Title: Production of a solution with [Cl-] = 0.02 M
Post by: jkulier on September 25, 2008, 12:45:42 AM: The first part of the question was:

Calculate the mass of the unknown sample needed to produce 40 mL of solution at [Cl−] = 0.02 M.
Assume that the weight percent of NaCl in the unknown is 50%.

For this, I got an answer of 0.09 grams which is correct. However, the next part of the question asks WHY in the previous question, we choose to aim for 0.02 M?

I am drawing up a blank for this, so please point me in the right direction. ;D

Thank you.
Title: Re: Production of a solution with [Cl-] = 0.02 M
Post by: Borek on September 25, 2008, 02:43:47 AM: Any context to that question?
Title: Re: Production of a solution with [Cl-] = 0.02 M
Post by: jkulier on September 26, 2008, 12:27:56 AM: There actually wasn't any context; this was exactly how it appeared on my homework page. . .

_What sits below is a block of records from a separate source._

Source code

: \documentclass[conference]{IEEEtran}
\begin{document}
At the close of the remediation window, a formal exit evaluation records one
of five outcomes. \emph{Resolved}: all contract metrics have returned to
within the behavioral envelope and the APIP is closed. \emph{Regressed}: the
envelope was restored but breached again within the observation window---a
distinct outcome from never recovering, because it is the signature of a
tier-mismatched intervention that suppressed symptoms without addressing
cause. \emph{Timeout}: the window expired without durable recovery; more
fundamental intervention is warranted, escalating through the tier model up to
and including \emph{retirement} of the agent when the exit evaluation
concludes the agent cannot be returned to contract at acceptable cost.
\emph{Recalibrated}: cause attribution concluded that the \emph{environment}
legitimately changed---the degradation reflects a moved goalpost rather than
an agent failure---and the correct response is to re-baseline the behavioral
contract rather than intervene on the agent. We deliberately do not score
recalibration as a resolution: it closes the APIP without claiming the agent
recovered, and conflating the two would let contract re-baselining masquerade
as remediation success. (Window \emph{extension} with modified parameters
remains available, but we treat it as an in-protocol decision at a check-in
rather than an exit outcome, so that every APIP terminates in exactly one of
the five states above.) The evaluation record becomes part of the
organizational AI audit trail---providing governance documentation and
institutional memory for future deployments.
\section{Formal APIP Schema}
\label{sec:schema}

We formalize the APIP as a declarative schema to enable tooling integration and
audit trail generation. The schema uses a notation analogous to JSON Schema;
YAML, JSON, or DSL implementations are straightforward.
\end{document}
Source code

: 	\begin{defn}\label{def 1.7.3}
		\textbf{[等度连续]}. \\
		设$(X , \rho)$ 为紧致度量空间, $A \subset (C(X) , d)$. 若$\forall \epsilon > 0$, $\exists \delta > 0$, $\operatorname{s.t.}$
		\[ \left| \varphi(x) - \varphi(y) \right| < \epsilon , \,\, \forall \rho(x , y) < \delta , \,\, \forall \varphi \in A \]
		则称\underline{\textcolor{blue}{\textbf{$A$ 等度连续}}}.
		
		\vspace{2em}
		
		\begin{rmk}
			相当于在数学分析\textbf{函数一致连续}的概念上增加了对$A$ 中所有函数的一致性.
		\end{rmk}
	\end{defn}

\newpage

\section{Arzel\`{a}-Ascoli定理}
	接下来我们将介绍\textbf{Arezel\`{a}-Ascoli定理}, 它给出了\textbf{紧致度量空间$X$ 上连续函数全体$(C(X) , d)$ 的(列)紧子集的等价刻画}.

however! In the lab, I will be trying to form the precipitate of AgCl by adding silver nitrate to a solution containing chloride. Ah, also, the silver nitrate concentration will be 0.02M !! Although, I still do not know the answer to the question. . .

thank you again.
Title: Re: Production of a solution with [Cl-] = 0.02 M
Post by: Borek on September 26, 2008, 03:13:46 AM: Quote from: jkulier on September 26, 2008, 12:27:56 AM
however! In the lab, I will be trying to form the precipitate of AgCl by adding silver nitrate to a solution containing chloride. Ah, also, the silver nitrate concentration will be 0.02M !! Although, I still do not know the answer to the question. . .

IMHO that's the context. Could be they want you to be easily able to measure stoichiometric amount of Cl^- without a need of calculation.